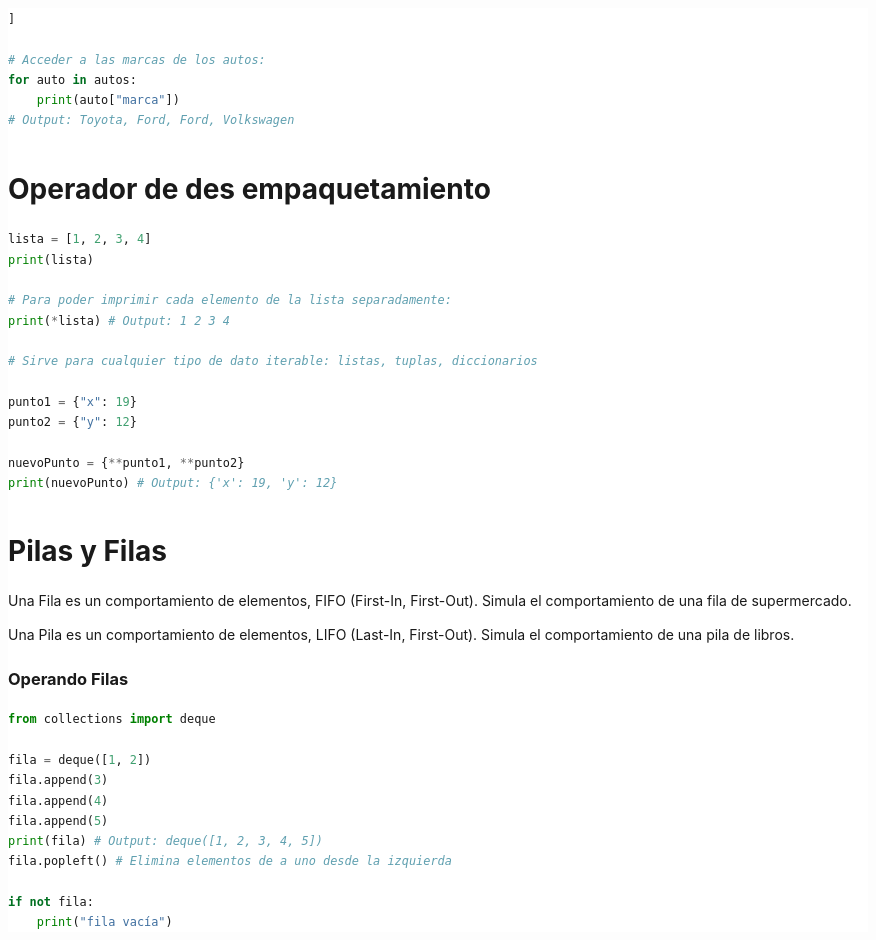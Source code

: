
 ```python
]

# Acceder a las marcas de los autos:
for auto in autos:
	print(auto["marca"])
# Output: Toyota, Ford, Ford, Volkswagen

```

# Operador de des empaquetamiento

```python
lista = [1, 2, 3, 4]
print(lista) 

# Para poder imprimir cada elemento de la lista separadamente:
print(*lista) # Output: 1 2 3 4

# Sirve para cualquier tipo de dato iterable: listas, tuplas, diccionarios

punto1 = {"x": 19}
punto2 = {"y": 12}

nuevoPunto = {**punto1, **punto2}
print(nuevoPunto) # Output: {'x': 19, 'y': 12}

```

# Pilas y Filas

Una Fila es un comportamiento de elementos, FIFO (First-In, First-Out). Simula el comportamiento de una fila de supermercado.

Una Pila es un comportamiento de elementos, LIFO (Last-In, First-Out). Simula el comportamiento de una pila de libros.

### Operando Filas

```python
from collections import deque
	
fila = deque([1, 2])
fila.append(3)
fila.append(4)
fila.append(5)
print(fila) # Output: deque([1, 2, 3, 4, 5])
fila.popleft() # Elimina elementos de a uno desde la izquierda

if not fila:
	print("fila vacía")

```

○ ○ ○

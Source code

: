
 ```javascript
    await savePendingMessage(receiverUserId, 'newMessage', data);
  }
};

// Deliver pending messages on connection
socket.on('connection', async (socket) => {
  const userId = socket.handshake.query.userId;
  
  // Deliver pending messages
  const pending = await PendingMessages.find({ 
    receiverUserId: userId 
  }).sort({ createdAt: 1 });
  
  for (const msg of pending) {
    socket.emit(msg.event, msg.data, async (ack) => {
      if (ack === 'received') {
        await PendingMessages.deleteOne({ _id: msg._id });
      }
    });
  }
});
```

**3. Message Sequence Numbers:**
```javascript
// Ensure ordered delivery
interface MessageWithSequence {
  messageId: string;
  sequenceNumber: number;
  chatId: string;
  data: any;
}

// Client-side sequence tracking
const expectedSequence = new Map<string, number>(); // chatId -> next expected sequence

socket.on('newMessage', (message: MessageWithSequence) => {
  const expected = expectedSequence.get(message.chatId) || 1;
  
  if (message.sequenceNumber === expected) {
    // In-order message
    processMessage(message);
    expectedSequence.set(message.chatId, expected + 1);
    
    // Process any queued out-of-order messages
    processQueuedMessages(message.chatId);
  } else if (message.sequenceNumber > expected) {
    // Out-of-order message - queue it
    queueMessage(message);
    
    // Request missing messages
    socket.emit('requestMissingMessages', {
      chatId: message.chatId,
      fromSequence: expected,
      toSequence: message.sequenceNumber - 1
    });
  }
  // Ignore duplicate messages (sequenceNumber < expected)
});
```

○ ○ ○

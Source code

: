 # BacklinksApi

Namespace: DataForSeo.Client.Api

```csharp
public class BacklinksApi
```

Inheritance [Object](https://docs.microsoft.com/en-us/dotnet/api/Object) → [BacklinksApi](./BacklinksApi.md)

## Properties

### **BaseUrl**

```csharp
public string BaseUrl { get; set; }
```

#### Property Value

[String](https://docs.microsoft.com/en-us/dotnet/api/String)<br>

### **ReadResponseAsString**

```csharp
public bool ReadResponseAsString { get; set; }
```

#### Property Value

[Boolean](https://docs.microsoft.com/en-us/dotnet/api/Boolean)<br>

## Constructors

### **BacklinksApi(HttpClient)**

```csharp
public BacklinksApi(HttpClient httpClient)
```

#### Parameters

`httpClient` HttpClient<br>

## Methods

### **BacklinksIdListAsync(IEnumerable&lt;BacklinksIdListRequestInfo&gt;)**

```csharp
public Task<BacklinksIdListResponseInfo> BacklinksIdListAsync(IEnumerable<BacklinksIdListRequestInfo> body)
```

○ ○ ○

→ **Activity**
Indicate how many lines in the records above include the word "nuevoPunto", giving no other content.

→ **Task response**
2